Opinion
23-P-748
06-11-2024
COMMONWEALTH v. NATHAN RUSSELL.
Summary decisions issued by the Appeals Court pursuant to M.A.C. Rule 23.0, as appearing in 97 Mass.App.Ct. 1017 (2020) (formerly known as rule 1:28, as amended by 73 Mass.App.Ct. 1001 [2009]), are primarily directed to the parties and, therefore, may not fully address the facts of the case or the panel's decisional rationale. Moreover, such decisions are not circulated to the entire court and, therefore, represent only the views of the panel that decided the case. A summary decision pursuant to rule 23.0 or rule 1:28 issued after February 25, 2008, may be cited for its persuasive value but, because of the limitations noted above, not as binding precedent. See Chace v. Curran, 71 Mass.App.Ct. 258, 260 n.4 (2008).
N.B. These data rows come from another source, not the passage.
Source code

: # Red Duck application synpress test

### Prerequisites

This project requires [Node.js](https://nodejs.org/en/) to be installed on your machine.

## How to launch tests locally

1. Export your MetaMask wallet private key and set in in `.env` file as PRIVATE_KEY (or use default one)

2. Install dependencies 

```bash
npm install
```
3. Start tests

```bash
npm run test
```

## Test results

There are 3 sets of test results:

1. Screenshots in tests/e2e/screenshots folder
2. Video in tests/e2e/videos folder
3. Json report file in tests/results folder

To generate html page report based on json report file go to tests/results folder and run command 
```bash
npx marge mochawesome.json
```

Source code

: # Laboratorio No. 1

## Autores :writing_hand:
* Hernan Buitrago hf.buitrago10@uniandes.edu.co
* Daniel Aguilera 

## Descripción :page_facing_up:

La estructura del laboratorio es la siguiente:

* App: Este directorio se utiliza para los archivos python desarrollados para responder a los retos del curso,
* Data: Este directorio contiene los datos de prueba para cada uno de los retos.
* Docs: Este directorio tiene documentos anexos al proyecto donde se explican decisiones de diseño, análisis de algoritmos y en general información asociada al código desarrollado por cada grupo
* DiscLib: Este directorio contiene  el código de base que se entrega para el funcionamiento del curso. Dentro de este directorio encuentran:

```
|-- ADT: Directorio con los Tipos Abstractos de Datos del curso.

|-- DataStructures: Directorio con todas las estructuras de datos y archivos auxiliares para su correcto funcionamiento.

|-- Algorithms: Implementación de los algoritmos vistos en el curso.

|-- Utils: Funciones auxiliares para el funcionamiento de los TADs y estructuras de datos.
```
MEMORANDUM AND ORDER PURSUANT TO RULE 23.0
The defendant was arrested after he was observed by officers as he walked and ran through a residential neighborhood, jumped a fence, and concealed a firearm in some children's toys. A judge of the Superior Court denied the defendant's motion to suppress evidence of the firearm. A single justice of the Supreme Judicial Court permitted this interlocutory appeal, which was transferred to the Appeals Court. We affirm.
Background.
We recite facts found by the motion judge after hearing, supplemented by uncontested evidence from the record of the suppression hearing, reserving certain facts for later discussion. See Commonwealth v. Depina, 456 Mass. 238, 239-240 (2010). One witness, Officer John Denio, a seven-year officer with the Worcester police department who was assigned to the gang unit at the time, testified at the suppression hearing; the motion judge credited his testimony in its entirety.
This matter arose because the Worcester police were on the trail of a shooting suspect who had failed to stop for police and then fled from a car. A description of the suspect was broadcast and Denio, who was "in the area," heard it. The officer was familiar with the area from (among other things) "shootings, violent crimes, armed robberies, drug activity, gang activity" and had been involved in firearms and drug arrests in the area, which was "a high-crime area." He went to assist in the search, driving in "the direction of travel" in which the suspect had fled.
An officer-to-officers broadcast, memorialized on a "turret tape" and introduced in evidence at the suppression hearing, captured the back-and-forth among officers beginning after Denio first saw the defendant. Denio described the defendant as "wearing all black" and described his location. In the seconds that followed, while Denio was following the defendant, other officers described the shooting suspect as barefoot, wearing all black, with a black sweatshirt and dreadlocks.
Denio stopped his unmarked cruiser at Catharine Street and Eastern Avenue where he saw two men walking along the street. Both men were wearing all black and had their hoods on. Denio perceived the defendant's appearance as similar to the broadcast description of the shooting suspect. The men ran up a driveway, resulting in people outside "seem[ing] alarmed." Having lost sight of the men, Denio drove around the corner onto Vinson Street.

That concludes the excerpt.